You should then see a window like below. To be honest, this window is from after I made the radio a Coordinator, so your picture will be slightly different. But that won't matter at all.
Now double click on the radio entry in the left hand pane. This will bring up data in the right hand pane about the radio.
Configuring the Coordinator
The radio plugged in now is to become our Coordinator. If you look over the above window, you will see that the radio is currently a Router. I have found that most brand new radios I buy have the Router AP firmware in them. That's fine, XCTU makes it pretty easy to change. There are a series of 5 large icons in the right pane labeled things like Read, Write, Update and others, and we will use Update.

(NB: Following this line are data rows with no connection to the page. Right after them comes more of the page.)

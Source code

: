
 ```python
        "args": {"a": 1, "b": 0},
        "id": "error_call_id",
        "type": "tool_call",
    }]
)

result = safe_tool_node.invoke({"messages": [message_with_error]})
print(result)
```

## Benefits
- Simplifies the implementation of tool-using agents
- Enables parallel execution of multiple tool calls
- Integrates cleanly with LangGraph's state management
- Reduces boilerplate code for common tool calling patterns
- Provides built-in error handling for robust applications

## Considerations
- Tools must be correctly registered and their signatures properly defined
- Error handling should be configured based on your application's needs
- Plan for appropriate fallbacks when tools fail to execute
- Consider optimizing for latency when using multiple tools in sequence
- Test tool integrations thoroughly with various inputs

Before we continue, let's discuss what is going on. XBee Series 2 radios are basically small computers and each radio can either be a Coordinator, a Router, or an End Device. What determines the type of radio is the firmware uploaded to it. Right now the radio seen in that last window shown has the Router AT firmware and so is a Router, and we want it to contain the Coordinator API firmware so that it will be a Coordinator. We won't worry about the different between AT and API in this post, we need API. So click the Update button to see the following dialog.
Make sure the product family is selected as XB24-ZB. If this isn't chosen, you have the wrong kind of radio and should go make sure you order a Series 2 radio. Scroll through the middle list until you find ZigBee Coordinator API. As for the Firmware version, I always make sure I chose the latest firmware. I have never tried to find out if my Coordinator, Router, and End Device radios are running the latest firmware, but it probably is safer to make sure they are always running the latest at the same time.

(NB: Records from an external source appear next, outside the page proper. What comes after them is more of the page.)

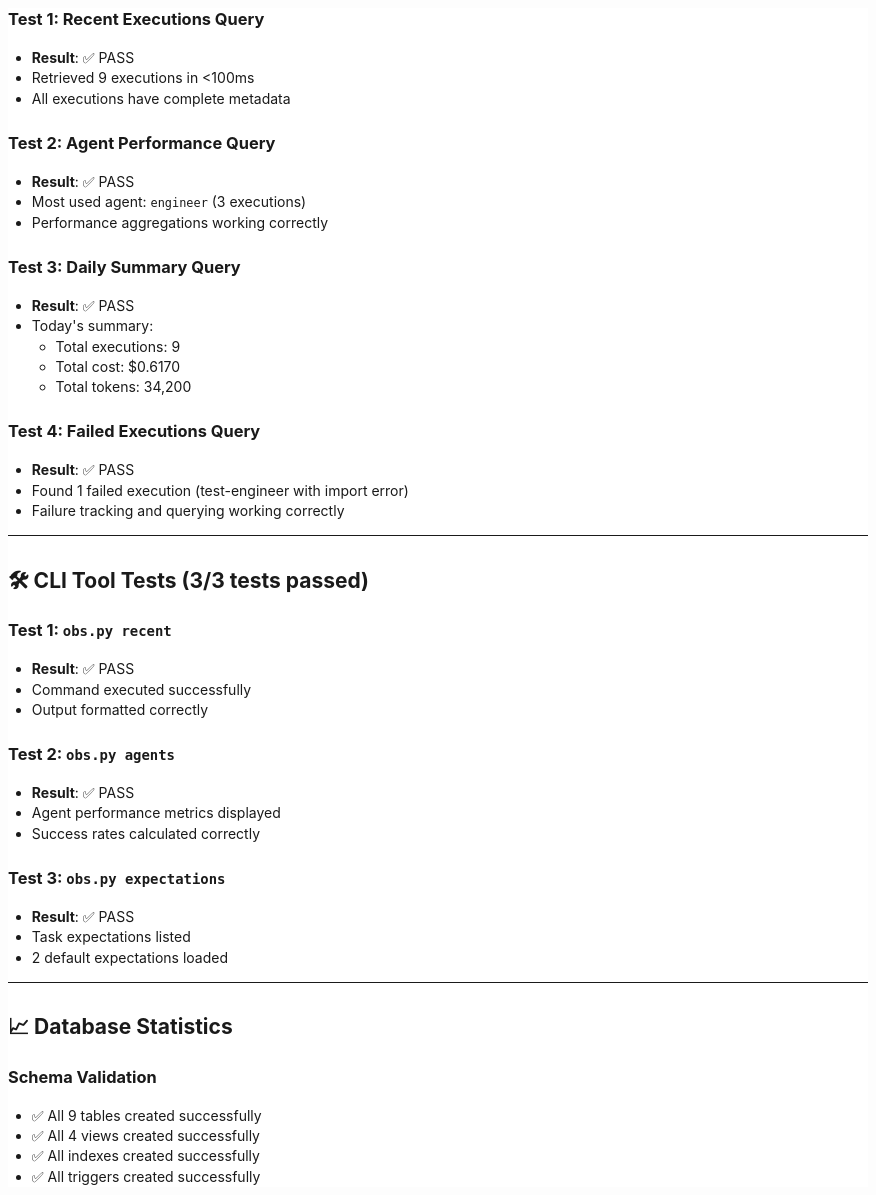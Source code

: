 ### Test 1: Recent Executions Query
- **Result**: ✅ PASS
- Retrieved 9 executions in <100ms
- All executions have complete metadata

### Test 2: Agent Performance Query
- **Result**: ✅ PASS
- Most used agent: `engineer` (3 executions)
- Performance aggregations working correctly

### Test 3: Daily Summary Query
- **Result**: ✅ PASS
- Today's summary:
  - Total executions: 9
  - Total cost: $0.6170
  - Total tokens: 34,200

### Test 4: Failed Executions Query
- **Result**: ✅ PASS
- Found 1 failed execution (test-engineer with import error)
- Failure tracking and querying working correctly

---

## 🛠️ CLI Tool Tests (3/3 tests passed)

### Test 1: `obs.py recent`
- **Result**: ✅ PASS
- Command executed successfully
- Output formatted correctly

### Test 2: `obs.py agents`
- **Result**: ✅ PASS
- Agent performance metrics displayed
- Success rates calculated correctly

### Test 3: `obs.py expectations`
- **Result**: ✅ PASS
- Task expectations listed
- 2 default expectations loaded

---

## 📈 Database Statistics

### Schema Validation
- ✅ All 9 tables created successfully
- ✅ All 4 views created successfully
- ✅ All indexes created successfully
- ✅ All triggers created successfully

Then click Update and wait.
Once the update is done, XCTU will read the values from the radio again and you should see the following.
Notice the function set for the radio is now labeled as Coordinator, though if your window is like the picture I have, you will see a ... and some of the letters of Coordinator. Rolling the mouse over this area will give a tooltip giving the function set name without the ... in the middle of the text. If it is not ZigBee Coordinator API, trying doing the update again, you didn't select the correct firmware.

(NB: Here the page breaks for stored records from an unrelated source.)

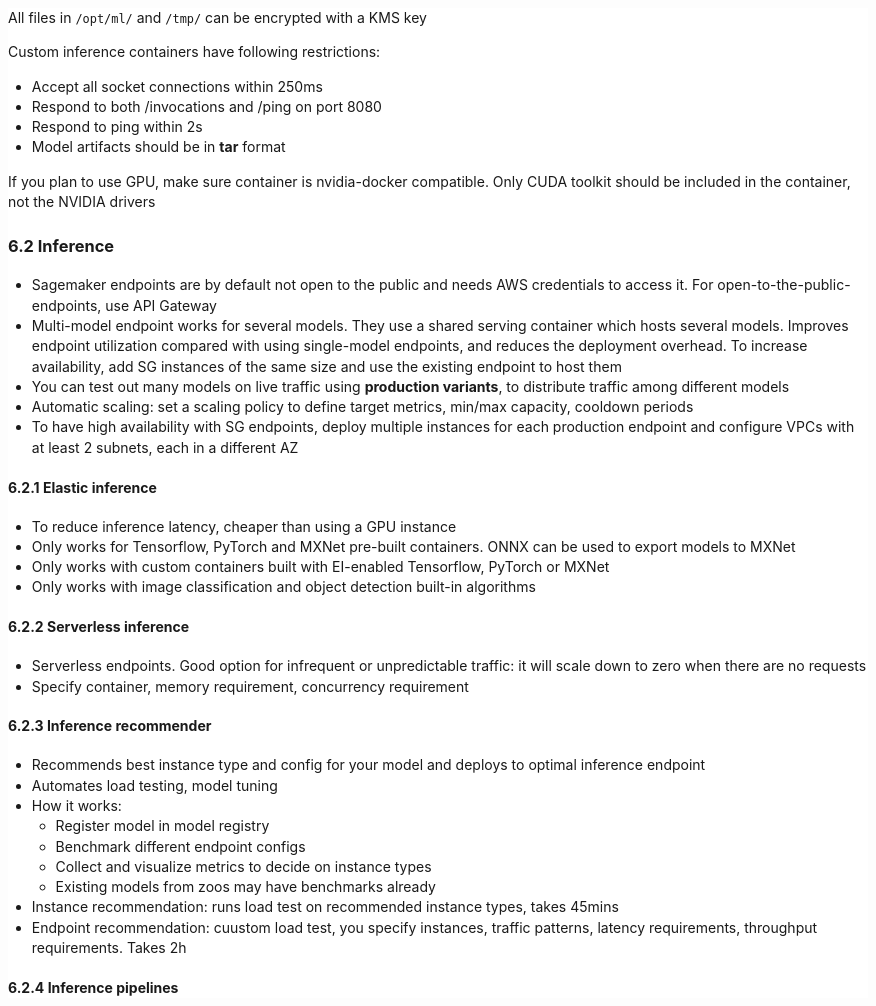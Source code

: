 All files in `/opt/ml/` and `/tmp/` can be encrypted with a KMS key

Custom inference containers have following restrictions:

* Accept all socket connections within 250ms
* Respond to both /invocations and /ping on port 8080
* Respond to ping within 2s
* Model artifacts should be in **tar** format

If you plan to use GPU, make sure container is nvidia-docker compatible. Only CUDA toolkit should be included in the container, not the NVIDIA drivers

### 6.2 Inference

* Sagemaker endpoints are by default not open to the public and needs AWS credentials to access it. For open-to-the-public-endpoints, use API Gateway
* Multi-model endpoint works for several models. They use a shared serving container which hosts several models. Improves endpoint utilization compared with using single-model endpoints, and reduces the deployment overhead. To increase availability, add SG instances of the same size and use the existing endpoint to host them
* You can test out many models on live traffic using **production variants**, to distribute traffic among different models
* Automatic scaling: set a scaling policy to define target metrics, min/max capacity, cooldown periods
* To have high availability with SG endpoints, deploy multiple instances for each production endpoint and configure VPCs with at least 2 subnets, each in a different AZ

#### 6.2.1 Elastic inference

* To reduce inference latency, cheaper than using a GPU instance
* Only works for Tensorflow, PyTorch and MXNet pre-built containers. ONNX can be used to export models to MXNet
* Only works with custom containers built with EI-enabled Tensorflow, PyTorch or MXNet
* Only works with image classification and object detection built-in algorithms

#### 6.2.2 Serverless inference

* Serverless endpoints. Good option for infrequent or unpredictable traffic: it will scale down to zero when there are no requests
* Specify container, memory requirement, concurrency requirement

#### 6.2.3 Inference recommender

* Recommends best instance type and config for your model and deploys to optimal inference endpoint
* Automates load testing, model tuning
* How it works:
  * Register model in model registry
  * Benchmark different endpoint configs
  * Collect and visualize metrics to decide on instance types
  * Existing models from zoos may have benchmarks already
* Instance recommendation: runs load test on recommended instance types, takes 45mins
* Endpoint recommendation: cuustom load test, you specify instances, traffic patterns, latency requirements, throughput requirements. Takes 2h

#### 6.2.4 Inference pipelines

Now we need to set the PAN ID. Remember every radio that needs to talk to each other needs to have the same Pan ID. For this post, we will make the Pan ID have the value 2000, though you can pick any value you want as long as all the radios get the same value. Scroll through the radio parameters until you see PAN ID. You probably won't need to scroll at all, it is the top value. Type 2000 into the text box.
Next, the software libraries that will be talking with the XBee are using Escaped Mode. Without going into too much detail, this mode makes it easier to detect XBee radio frames, so many software libraries use it. To use Escaped Mode, we need to tell the radio to set its configuration parameter AP to the value 2.
Now we need to write these values into the permanent memory in the radio so that they are kept when the radio is turned off and turned back on. If you look at those large icons again in the right hand pane, you will see Write. Click that button.
If you want to confirm that your values are set correctly, click the Read button and scroll through the window to make sure PAN ID and AP have the proper values.
Cool, now we have a Coordinator Radio to rule our network!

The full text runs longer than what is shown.